* TO DO
Pull every line of the entries that has the word "массы".

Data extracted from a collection

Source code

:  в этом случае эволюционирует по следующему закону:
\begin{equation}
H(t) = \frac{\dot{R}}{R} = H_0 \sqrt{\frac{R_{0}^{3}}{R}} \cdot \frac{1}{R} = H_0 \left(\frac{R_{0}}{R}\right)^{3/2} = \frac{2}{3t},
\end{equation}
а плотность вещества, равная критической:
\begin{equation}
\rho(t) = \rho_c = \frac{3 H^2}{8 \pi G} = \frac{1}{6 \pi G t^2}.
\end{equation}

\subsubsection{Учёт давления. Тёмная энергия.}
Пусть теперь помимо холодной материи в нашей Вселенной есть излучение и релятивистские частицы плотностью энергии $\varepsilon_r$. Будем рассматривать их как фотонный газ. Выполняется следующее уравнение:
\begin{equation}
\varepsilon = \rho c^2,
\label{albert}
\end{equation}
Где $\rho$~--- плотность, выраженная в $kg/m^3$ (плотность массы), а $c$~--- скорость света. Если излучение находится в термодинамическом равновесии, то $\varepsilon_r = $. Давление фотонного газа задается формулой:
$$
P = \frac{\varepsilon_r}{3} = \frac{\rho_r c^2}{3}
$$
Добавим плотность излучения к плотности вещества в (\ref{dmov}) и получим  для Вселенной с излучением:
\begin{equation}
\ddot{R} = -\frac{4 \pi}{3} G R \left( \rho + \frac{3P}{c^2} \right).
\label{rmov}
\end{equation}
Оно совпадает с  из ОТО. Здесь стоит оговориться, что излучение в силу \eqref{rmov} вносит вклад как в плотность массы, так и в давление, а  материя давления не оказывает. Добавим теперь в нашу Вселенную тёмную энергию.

* ANSWER BOX
Где $\rho$~--- плотность, выраженная в $kg/m^3$ (плотность массы), а $c$~--- скорость света. Если излучение находится в термодинамическом равновесии, то $\varepsilon_r = $. Давление фотонного газа задается формулой:
Оно совпадает с  из ОТО. Здесь стоит оговориться, что излучение в силу \eqref{rmov} вносит вклад как в плотность массы, так и в давление, а  материя давления не оказывает. Добавим теперь в нашу Вселенную тёмную энергию.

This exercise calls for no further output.